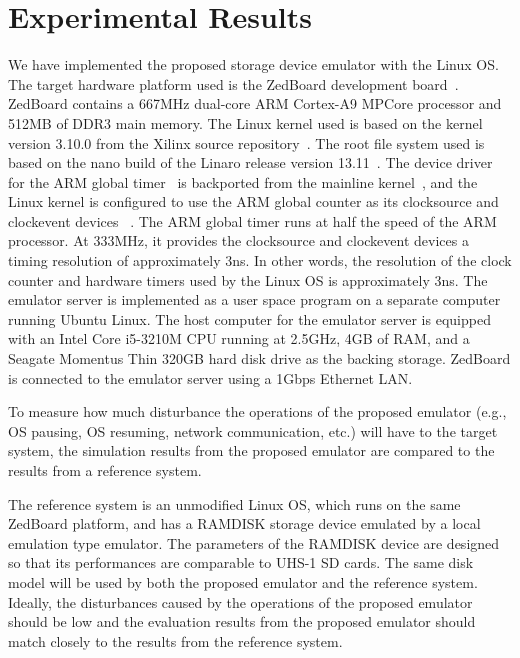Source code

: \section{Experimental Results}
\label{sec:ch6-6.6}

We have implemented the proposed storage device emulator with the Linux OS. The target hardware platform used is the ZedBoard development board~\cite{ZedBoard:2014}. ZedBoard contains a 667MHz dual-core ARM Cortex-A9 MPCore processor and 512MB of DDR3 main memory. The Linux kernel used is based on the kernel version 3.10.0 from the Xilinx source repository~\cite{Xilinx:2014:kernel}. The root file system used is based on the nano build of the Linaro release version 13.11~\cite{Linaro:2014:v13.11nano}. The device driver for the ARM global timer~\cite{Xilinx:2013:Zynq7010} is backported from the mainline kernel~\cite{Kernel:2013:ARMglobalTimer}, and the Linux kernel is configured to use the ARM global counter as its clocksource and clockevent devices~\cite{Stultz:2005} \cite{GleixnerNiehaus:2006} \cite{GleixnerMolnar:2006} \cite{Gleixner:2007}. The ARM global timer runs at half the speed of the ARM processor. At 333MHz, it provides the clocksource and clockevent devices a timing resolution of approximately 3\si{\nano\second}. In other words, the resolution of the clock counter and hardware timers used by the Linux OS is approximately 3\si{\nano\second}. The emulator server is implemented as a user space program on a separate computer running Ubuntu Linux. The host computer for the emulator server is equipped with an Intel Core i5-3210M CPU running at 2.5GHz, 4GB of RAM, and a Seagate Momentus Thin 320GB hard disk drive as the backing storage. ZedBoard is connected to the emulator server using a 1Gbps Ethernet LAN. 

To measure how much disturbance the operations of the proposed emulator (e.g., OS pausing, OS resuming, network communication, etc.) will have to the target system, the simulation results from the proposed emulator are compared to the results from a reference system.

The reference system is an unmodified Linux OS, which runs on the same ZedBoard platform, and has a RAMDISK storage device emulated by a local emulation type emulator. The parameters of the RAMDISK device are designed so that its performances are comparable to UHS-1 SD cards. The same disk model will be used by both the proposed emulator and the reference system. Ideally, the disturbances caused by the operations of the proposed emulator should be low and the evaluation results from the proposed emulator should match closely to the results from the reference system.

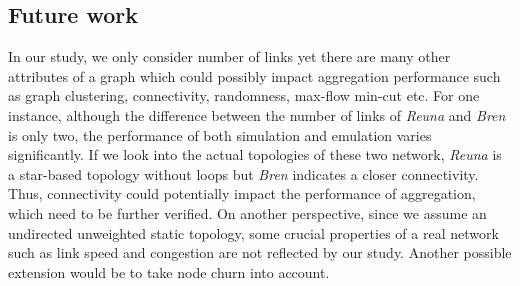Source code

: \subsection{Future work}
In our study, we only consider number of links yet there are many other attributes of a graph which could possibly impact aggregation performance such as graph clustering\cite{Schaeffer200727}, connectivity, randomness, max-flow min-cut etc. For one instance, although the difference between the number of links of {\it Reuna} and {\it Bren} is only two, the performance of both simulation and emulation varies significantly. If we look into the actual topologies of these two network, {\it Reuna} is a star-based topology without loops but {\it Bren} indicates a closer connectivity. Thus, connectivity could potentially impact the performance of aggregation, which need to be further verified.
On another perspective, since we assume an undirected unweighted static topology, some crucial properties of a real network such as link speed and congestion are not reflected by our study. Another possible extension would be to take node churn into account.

★ ★ ★ ★

_ASSIGNMENT:_
Where in the listing does the string "both" appear? Copy every line that has it.

_TASK RESULT:_
The reference system is an unmodified Linux OS, which runs on the same ZedBoard platform, and has a RAMDISK storage device emulated by a local emulation type emulator. The parameters of the RAMDISK device are designed so that its performances are comparable to UHS-1 SD cards. The same disk model will be used by both the proposed emulator and the reference system. Ideally, the disturbances caused by the operations of the proposed emulator should be low and the evaluation results from the proposed emulator should match closely to the results from the reference system.
In our study, we only consider number of links yet there are many other attributes of a graph which could possibly impact aggregation performance such as graph clustering\cite{Schaeffer200727}, connectivity, randomness, max-flow min-cut etc. For one instance, although the difference between the number of links of {\it Reuna} and {\it Bren} is only two, the performance of both simulation and emulation varies significantly. If we look into the actual topologies of these two network, {\it Reuna} is a star-based topology without loops but {\it Bren} indicates a closer connectivity. Thus, connectivity could potentially impact the performance of aggregation, which need to be further verified.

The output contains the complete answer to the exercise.